Nochtans – en het zal u misschien verwonderen – is wat ten Broeke meemaakte (en met haar vele andere vrouwen en meisjes) wel degelijk verkrachting. Het Belgisch wetboek zegt: “Verkrachting is elke daad van seksuele penetratie van welke aard en met welk middel ook, gepleegd op een persoon die daar niet in toestemt.” Het Nederlandse wetboek volgt een gelijkaardige redenering.
Dat de groepsverkrachting en moord op Singh qua ernst en gevolgen ‘erger’ is dan wat Asha ten Broeke overkwam, zal geen zinnig mens betwisten. Maar dat is geen reden om de verkrachting van ten Broeke te minimaliseren.
Of een verkrachting heeft plaatsgevonden hangt niet af van de ernst van de verwondingen van het slachtoffer. Ongewild met je vingers binnendringen in de vagina of anus van een man of vrouw is verkrachting. Punt.
Of een verkrachting werkelijk is gebeurd, hangt niet af van hoe hard het slachtoffer zich heeft verweerd. Sommige vrouwen (of mannen, want ook zij kunnen verkracht worden) vechten als leeuwen, anderen verstijven van angst en slagen er niet meer in zich te verzetten.

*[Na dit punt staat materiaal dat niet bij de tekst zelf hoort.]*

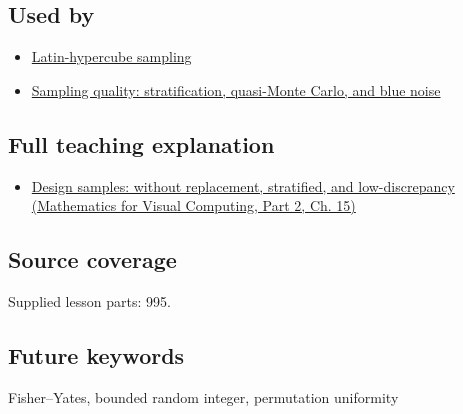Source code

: \subsection{Used by}\label{appendix-184fcc411663-used-by}

\hypertarget{appendix-184fcc411663-used-by}{}

\begin{itemize}
\tightlist
\item
  \hyperref[appendix-1c5e85693a06]{Latin-hypercube sampling}
\item
  \hyperref[appendix-9f693ffd82bc]{Sampling quality: stratification, quasi-Monte Carlo, and blue noise}
\end{itemize}

\subsection{Full teaching explanation}\label{appendix-184fcc411663-full-teaching-explanation}

\hypertarget{appendix-184fcc411663-full-teaching-explanation}{}

\begin{itemize}
\tightlist
\item
  \href{../02-Mathematics-for-Visual-Computing-P02/main.pdf\#nameddest=02-foundations-ii-ch031-design-samples-without-replacement-stratified-and-low-discrepancy}{Design samples: without replacement, stratified, and low-discrepancy (Mathematics for Visual Computing, Part 2, Ch. 15)}
\end{itemize}

\subsection{Source coverage}\label{appendix-184fcc411663-source-coverage}

\hypertarget{appendix-184fcc411663-source-coverage}{}

Supplied lesson parts: 995.

\subsection{Future keywords}\label{appendix-184fcc411663-future-keywords}

\hypertarget{appendix-184fcc411663-future-keywords}{}

Fisher--Yates, bounded random integer, permutation uniformity
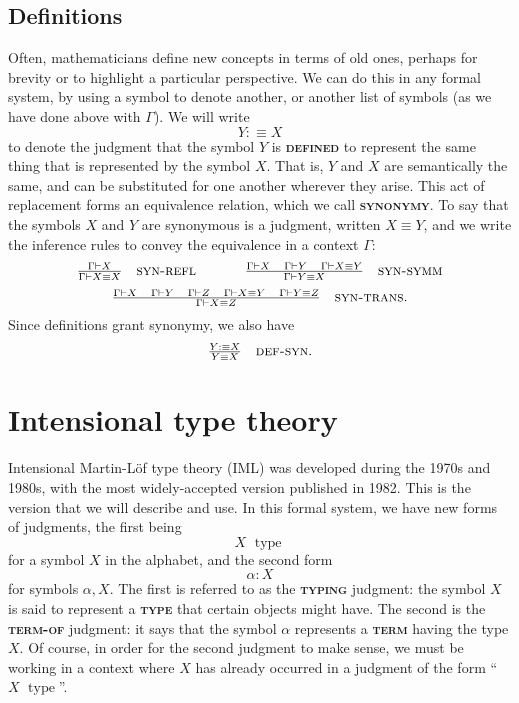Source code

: \documentclass{article}
\newcommand{\defn}[1]{{\scshape\bfseries\color{MPBemph}#1}}
\newcommand{\infrule}[3]{\genfrac{}{}{}{}{#1}{#2}\hspace{1em}{\textsc{#3}}}
\DeclareMathOperator{\type}{~type}
\newcommand{\gives}{\vdash}
\newcommand{\eql}{\mathbin{:\equiv}}
\newcommand{\1}{\textbf{1}}
\newcommand{\0}{\mathbf{0}}
\newcommand{\2}{\textbf{2}}
\begin{document}
\subsection{Definitions}
Often, mathematicians define new concepts in terms of old ones, perhaps for brevity or to highlight a particular perspective. We can do this in any formal system, by using a symbol to denote another, or another list of symbols (as we have done above with \( \Gamma \)). We will write
\[ Y \eql X \]
to denote the judgment that the symbol \( Y \) is \defn{defined} to represent the same thing that is represented by the symbol \( X \). That is, \( Y \) and \( X \) are semantically the same, and can be substituted for one another wherever they arise. This act of replacement forms an equivalence relation, which we call \defn{synonymy}. To say that the symbols \( X \) and \( Y \) are synonymous is a judgment, written \( X \equiv Y \), and we write the inference rules to convey the equivalence in a context \( \Gamma \):
\[ \OD \infrule{\Gamma \gives X}{\Gamma \gives X \equiv X}{syn-refl} \hspace{35pt} \infrule{\Gamma \gives X \hspace{1em} \Gamma \gives Y \hspace{1em} \Gamma \gives X \equiv Y}{\Gamma \gives Y \equiv X}{syn-symm} \]
\[ \OD \infrule{\Gamma \gives X \hspace{1em} \Gamma \gives Y \hspace{1em} \Gamma \gives Z \hspace{1em} \Gamma \gives X \equiv Y \hspace{1em} \Gamma \gives Y \equiv Z}{\Gamma \gives X \equiv Z}{syn-trans}. \]
Since definitions grant synonymy, we also have
\[ \OD \infrule{Y \eql X}{Y \equiv X}{def-syn}. \]
\section{Intensional type theory}
Intensional Martin-L\"of type theory (IML) was developed during the 1970s and 1980s, with the most widely-accepted version published in 1982. This is the version that we will describe and use. In this formal system, we have new forms of judgments, the first being
\[ X \type \]
for a symbol \( X \) in the alphabet, and the second form
\[ \alpha : X \]
for symbols \( \alpha, X \). The first is referred to as the \defn{typing} judgment: the symbol \( X \) is said to represent a \defn{type} that certain objects might have. The second is the \defn{term-of} judgment: it says that the symbol \( \alpha \) represents a \defn{term} having the type \( X \). Of course, in order for the second judgment to make sense, we must be working in a context where \( X \) has already occurred in a judgment of the form ``\( X \type \)''.
\end{document}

Het ontbreken van strijd betekent absoluut niet hetzelfde als toestemming geven.
We leren onze dochters hoe ze zich moeten gedragen. Kleed je niet te uitdagend. Ga ’s nachts niet alleen naar huis. Vermijd deze straten en die cafés.
De onderliggende boodschap is: wie braaf is wordt niet aangerand of verkracht. Wie verkrachting niet heeft weten te voorkomen is niet ‘voorzichtig’ genoeg geweest. De waarheid is dat niemand het ‘verdiende’ of het ‘gevraagd’ heeft.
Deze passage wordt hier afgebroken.